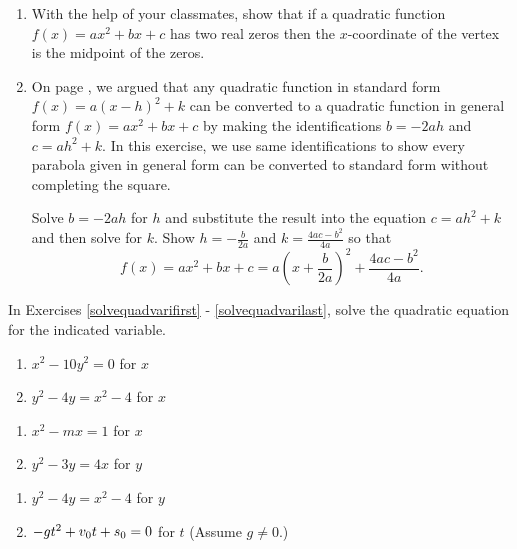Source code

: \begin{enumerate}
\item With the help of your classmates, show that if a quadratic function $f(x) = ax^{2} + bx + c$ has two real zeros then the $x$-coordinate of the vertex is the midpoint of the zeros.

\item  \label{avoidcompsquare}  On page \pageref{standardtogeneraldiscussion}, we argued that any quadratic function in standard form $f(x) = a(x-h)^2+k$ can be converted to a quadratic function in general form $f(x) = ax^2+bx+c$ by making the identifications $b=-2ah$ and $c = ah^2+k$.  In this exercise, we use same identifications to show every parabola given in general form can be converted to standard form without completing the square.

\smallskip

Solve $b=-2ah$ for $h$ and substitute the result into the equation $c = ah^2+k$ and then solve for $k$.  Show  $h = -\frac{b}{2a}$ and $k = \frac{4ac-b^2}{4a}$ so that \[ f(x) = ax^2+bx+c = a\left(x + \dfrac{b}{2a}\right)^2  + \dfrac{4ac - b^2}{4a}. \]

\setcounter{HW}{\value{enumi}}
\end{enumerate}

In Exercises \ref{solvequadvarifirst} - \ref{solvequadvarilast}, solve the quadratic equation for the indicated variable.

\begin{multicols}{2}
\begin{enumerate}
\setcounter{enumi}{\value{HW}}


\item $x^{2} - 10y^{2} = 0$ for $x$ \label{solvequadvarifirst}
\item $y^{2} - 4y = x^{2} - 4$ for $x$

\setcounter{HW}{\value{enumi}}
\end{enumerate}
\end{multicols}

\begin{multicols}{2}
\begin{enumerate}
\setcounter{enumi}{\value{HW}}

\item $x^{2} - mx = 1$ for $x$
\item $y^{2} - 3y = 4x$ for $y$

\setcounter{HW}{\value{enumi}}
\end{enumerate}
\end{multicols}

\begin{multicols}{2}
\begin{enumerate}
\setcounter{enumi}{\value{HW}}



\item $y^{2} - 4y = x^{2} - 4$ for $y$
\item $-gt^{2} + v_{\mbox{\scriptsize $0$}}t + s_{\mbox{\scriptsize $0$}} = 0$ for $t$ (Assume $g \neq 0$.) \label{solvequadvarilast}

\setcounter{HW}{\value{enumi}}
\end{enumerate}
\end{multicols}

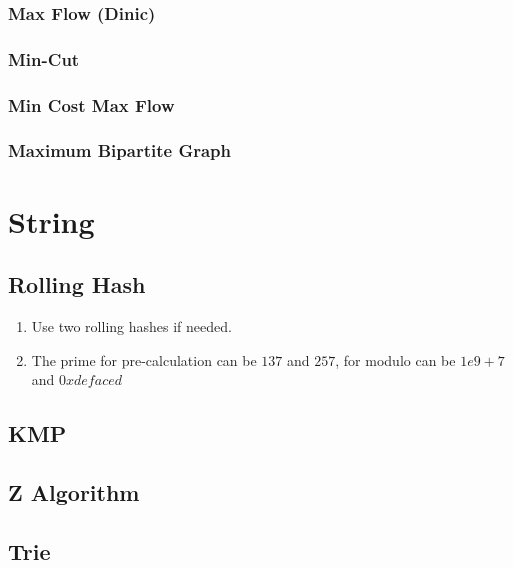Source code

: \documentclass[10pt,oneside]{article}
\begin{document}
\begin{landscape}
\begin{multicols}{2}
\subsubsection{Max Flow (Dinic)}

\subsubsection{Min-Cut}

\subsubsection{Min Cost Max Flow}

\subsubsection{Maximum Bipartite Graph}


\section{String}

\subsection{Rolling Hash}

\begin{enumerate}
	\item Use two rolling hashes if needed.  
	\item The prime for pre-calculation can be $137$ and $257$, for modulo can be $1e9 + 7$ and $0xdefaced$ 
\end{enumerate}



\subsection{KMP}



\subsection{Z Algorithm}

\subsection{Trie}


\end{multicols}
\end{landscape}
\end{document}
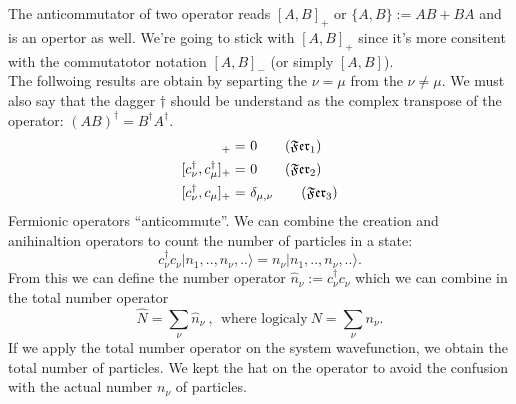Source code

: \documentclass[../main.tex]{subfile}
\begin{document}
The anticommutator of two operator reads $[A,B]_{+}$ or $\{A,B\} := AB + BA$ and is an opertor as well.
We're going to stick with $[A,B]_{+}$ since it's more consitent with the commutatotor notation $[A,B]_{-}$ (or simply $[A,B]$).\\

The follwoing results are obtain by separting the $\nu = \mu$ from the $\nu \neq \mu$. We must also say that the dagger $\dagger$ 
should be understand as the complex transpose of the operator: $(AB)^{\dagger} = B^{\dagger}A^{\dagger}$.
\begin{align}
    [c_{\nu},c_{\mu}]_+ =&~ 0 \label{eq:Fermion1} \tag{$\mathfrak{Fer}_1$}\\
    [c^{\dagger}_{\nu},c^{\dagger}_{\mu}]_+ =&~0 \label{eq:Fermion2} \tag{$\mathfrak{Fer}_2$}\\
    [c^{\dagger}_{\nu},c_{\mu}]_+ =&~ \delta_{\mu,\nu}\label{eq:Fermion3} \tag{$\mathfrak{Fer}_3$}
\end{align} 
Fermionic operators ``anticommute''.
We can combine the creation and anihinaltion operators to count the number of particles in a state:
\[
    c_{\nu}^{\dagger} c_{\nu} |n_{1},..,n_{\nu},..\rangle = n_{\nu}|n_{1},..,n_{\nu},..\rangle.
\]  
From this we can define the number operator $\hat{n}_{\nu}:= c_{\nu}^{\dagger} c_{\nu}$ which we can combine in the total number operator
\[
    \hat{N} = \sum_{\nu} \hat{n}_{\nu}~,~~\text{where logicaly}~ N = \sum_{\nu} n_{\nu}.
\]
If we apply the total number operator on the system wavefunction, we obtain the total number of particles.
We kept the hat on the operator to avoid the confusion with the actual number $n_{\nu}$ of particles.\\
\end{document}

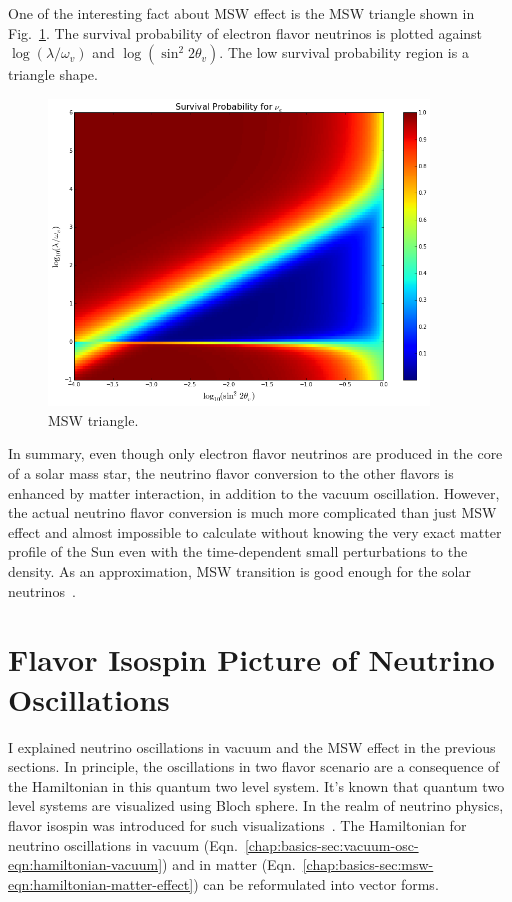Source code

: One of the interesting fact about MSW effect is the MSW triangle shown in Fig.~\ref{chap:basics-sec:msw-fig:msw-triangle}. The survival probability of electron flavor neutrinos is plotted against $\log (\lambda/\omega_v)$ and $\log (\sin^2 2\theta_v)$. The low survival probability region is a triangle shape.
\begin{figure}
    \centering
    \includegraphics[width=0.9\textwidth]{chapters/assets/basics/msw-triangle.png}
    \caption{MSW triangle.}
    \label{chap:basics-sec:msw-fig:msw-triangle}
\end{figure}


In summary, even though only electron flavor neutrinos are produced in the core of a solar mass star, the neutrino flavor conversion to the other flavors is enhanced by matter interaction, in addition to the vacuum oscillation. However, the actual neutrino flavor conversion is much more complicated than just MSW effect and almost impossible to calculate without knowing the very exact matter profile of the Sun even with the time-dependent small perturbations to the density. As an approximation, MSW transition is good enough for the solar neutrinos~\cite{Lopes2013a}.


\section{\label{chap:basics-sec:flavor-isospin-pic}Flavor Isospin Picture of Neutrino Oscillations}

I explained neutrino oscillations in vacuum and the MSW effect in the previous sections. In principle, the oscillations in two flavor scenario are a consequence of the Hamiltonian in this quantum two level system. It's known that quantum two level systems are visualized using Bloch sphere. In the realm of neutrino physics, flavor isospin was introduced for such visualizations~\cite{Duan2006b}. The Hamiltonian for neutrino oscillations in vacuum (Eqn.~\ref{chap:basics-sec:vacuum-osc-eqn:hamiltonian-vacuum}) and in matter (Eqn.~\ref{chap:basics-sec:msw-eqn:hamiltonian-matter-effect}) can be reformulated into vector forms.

* * *

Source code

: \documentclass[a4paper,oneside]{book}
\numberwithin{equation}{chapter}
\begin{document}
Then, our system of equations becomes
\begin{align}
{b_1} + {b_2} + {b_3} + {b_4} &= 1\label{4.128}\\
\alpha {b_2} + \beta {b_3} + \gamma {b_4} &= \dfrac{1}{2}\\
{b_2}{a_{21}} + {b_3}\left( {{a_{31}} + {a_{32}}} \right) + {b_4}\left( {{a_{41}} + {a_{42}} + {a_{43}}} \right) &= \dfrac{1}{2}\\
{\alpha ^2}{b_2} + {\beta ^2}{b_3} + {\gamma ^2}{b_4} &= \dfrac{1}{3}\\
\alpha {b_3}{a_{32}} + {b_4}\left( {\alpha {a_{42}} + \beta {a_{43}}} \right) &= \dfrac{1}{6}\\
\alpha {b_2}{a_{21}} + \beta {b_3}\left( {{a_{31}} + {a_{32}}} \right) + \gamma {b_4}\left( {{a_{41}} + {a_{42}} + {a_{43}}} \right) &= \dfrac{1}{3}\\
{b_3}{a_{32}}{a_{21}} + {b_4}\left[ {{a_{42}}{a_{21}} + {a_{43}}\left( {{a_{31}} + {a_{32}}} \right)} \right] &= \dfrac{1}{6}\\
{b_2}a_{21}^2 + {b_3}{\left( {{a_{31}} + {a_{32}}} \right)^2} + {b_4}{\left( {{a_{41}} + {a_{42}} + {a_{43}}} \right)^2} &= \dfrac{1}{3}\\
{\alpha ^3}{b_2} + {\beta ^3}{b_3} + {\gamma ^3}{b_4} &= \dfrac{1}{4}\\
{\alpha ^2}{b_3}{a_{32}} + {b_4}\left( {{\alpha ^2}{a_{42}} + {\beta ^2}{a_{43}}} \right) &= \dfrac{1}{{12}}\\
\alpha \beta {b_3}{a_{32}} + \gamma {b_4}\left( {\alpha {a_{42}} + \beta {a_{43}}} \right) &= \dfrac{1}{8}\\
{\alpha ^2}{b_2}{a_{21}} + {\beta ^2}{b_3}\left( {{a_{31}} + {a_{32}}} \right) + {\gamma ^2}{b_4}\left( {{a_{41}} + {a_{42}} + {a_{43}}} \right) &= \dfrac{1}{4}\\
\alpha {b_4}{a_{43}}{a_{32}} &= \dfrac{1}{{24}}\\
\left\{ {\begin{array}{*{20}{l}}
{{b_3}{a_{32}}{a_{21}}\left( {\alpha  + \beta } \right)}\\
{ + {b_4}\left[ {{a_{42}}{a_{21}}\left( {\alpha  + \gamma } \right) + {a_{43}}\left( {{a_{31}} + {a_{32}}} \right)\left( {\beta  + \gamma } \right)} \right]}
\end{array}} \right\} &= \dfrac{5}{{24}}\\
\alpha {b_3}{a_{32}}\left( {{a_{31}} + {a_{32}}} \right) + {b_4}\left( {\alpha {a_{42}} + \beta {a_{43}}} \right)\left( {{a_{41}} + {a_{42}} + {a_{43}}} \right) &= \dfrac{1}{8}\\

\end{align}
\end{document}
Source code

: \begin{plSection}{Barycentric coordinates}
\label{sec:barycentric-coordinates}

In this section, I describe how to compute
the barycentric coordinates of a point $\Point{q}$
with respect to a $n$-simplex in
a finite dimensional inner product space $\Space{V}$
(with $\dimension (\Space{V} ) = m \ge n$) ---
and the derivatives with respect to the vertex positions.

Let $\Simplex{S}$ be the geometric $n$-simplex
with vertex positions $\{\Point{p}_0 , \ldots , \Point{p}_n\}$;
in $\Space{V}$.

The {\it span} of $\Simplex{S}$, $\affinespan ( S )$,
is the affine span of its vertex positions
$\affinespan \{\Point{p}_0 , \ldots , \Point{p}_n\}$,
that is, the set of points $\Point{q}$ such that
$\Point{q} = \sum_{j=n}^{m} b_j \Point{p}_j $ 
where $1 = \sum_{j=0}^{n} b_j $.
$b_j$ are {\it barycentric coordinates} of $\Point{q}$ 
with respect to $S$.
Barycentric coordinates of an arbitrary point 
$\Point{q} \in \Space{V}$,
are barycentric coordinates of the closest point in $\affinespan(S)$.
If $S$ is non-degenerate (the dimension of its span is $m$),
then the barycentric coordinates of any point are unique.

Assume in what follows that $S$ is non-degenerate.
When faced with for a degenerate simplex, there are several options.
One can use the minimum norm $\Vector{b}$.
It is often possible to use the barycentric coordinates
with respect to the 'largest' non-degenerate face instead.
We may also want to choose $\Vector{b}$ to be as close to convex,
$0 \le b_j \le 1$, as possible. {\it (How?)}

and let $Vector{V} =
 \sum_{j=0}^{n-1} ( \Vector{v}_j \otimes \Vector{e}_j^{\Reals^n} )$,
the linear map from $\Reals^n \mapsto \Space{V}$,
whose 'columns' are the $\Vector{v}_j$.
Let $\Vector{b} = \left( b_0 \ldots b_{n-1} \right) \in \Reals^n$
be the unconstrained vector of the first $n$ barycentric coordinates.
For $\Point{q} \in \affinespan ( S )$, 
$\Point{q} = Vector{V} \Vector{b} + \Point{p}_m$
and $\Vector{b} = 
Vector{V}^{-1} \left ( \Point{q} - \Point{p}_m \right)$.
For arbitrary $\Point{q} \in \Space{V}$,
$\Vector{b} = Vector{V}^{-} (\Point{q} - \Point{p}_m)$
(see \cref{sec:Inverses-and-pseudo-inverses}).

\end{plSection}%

What is required: Copy verbatim, from the listing above, each line from the one containing "completing the square." down to the one containing "mx = 1$ for $x$", inclusive.

Output:
\item  \label{avoidcompsquare}  On page \pageref{standardtogeneraldiscussion}, we argued that any quadratic function in standard form $f(x) = a(x-h)^2+k$ can be converted to a quadratic function in general form $f(x) = ax^2+bx+c$ by making the identifications $b=-2ah$ and $c = ah^2+k$.  In this exercise, we use same identifications to show every parabola given in general form can be converted to standard form without completing the square.

\smallskip

Solve $b=-2ah$ for $h$ and substitute the result into the equation $c = ah^2+k$ and then solve for $k$.  Show  $h = -\frac{b}{2a}$ and $k = \frac{4ac-b^2}{4a}$ so that \[ f(x) = ax^2+bx+c = a\left(x + \dfrac{b}{2a}\right)^2  + \dfrac{4ac - b^2}{4a}. \]

\setcounter{HW}{\value{enumi}}
\end{enumerate}

In Exercises \ref{solvequadvarifirst} - \ref{solvequadvarilast}, solve the quadratic equation for the indicated variable.

\begin{multicols}{2}
\begin{enumerate}
\setcounter{enumi}{\value{HW}}


\item $x^{2} - 10y^{2} = 0$ for $x$ \label{solvequadvarifirst}
\item $y^{2} - 4y = x^{2} - 4$ for $x$

\setcounter{HW}{\value{enumi}}
\end{enumerate}
\end{multicols}

\begin{multicols}{2}
\begin{enumerate}
\setcounter{enumi}{\value{HW}}

\item $x^{2} - mx = 1$ for $x$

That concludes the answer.